The County defined “political activities” as “including walkouts” and underscored the fact that “student walkouts are not sanctioned activities” and those who participate “in a walkout or other political activity should be noted …” School Administrators were to take down the names of “protesters” who “walk out.”
One parent wrote that: “[T]hose [parents] that want ‘discipline’ or ‘consequences’ [for protesting] are missing the point or they just disagree with the student’s position.”
Parents said they were anxious how a son or daughter’s freedom to express a view about the Florida killings might result in a disciplinary action.
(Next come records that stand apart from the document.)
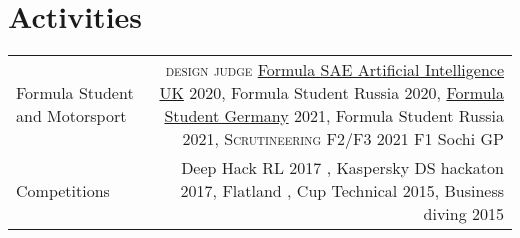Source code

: \section*{\sectionformat Activities}
\begin{tabular}{@{}L!{\VRule}R}
    Formula Student and Motorsport &
    {\textsc{design judge}} \href{https://www.imeche.org/events/formula-student/team-information/fs-ai}{Formula SAE Artificial Intelligence UK} 2020, Formula Student Russia 2020, \href{https://www.formulastudent.de/fsg/}{Formula Student Germany} 2021, Formula Student Russia 2021,
    {\textsc{Scrutineering F2/F3}} 2021 F1 Sochi GP
    \\
    Competitions                   &
    Deep Hack RL 2017 ,
    Kaspersky DS hackaton 2017,
    Flatland ,
    Cup Technical 2015,
    Business diving 2015
\end{tabular}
One parent said, “I told my son if he walks out during school hours he will lose the car and his phone. If it means that much to him, then he will walk, and consequences will be issued.”
One parent whose daughter attends Loudoun Valley High School in Purcellville said, “I encouraged my child to protest.”
As for the possible sanctions, she said, “The students were allowed to go outside since it was organized as part of ‘Wellness Wednesday.’”
Her daughter said, “’Wellness Wednesday’ is an extended period of time before classes once a month … [A] lot of people go to the auditorium or the cafeteria because there was nothing they wanted to sign up for …[at that time.]”
So, Loudoun Valley pretended the “walkout” was part of “Wellness Wednesday” as a cover story to slip past the sanctions.
Her mother said, “Sadly, that diminished the significance and the reason for the walkout …”
She also objected that, “Punishing the students was simply a way to diminish their [student] voices.”
At Loudoun Valley, parents were not allowed on school grounds to observe the demonstration by their children (pictured above). Nor was this correspondent (thus, the picture was taken from across the street off school grounds).
The students navigated the County’s obstacles, but especially the varying breadth of their First Amendment exertions depending on how School Administrators interpreted their license to constrain student “speech.”
The students now know their “free speech” is not “free.”
The County shouldn’t be surprised if that’s the next protest.